» TASK:
In the records that follow, the lines from the one containing "<li>write a boolean" to the one containing "<li>write a program in", inclusive, are to be given again exactly.

START MATERIAL FOR THIS TASK

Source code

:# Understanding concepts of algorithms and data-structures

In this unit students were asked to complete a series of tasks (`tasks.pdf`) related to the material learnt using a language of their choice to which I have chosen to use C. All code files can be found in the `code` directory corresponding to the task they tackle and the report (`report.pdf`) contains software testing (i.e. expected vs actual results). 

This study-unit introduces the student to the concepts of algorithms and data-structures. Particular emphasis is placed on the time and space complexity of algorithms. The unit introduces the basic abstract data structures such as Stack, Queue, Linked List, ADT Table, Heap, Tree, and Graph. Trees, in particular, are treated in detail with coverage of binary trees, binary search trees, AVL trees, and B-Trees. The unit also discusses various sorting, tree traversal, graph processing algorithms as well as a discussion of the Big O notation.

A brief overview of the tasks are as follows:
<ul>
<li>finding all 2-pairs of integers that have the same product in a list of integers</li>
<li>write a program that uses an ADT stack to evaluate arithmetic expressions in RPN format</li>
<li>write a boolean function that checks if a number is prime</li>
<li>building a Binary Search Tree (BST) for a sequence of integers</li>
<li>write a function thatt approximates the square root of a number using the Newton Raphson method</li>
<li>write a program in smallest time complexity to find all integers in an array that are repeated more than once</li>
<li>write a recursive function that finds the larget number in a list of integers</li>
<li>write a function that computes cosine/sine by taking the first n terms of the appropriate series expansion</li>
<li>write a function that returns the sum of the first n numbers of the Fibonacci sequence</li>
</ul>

END MATERIAL FOR THIS TASK
START MATERIAL FOR THIS TASK

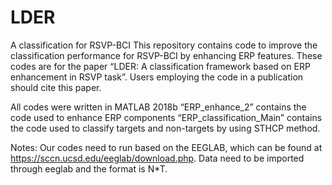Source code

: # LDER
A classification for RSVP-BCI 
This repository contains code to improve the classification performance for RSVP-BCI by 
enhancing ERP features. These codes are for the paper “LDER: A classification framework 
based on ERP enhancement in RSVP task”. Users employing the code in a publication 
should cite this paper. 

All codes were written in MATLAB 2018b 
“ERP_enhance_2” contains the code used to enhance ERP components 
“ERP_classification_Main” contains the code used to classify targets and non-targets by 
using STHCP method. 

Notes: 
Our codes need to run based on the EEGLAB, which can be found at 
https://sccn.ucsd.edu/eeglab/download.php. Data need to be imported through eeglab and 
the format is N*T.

END MATERIAL FOR THIS TASK

» RESULT OF THIS EXERCISE:
<li>write a boolean function that checks if a number is prime</li>
<li>building a Binary Search Tree (BST) for a sequence of integers</li>
<li>write a function thatt approximates the square root of a number using the Newton Raphson method</li>
<li>write a program in smallest time complexity to find all integers in an array that are repeated more than once</li>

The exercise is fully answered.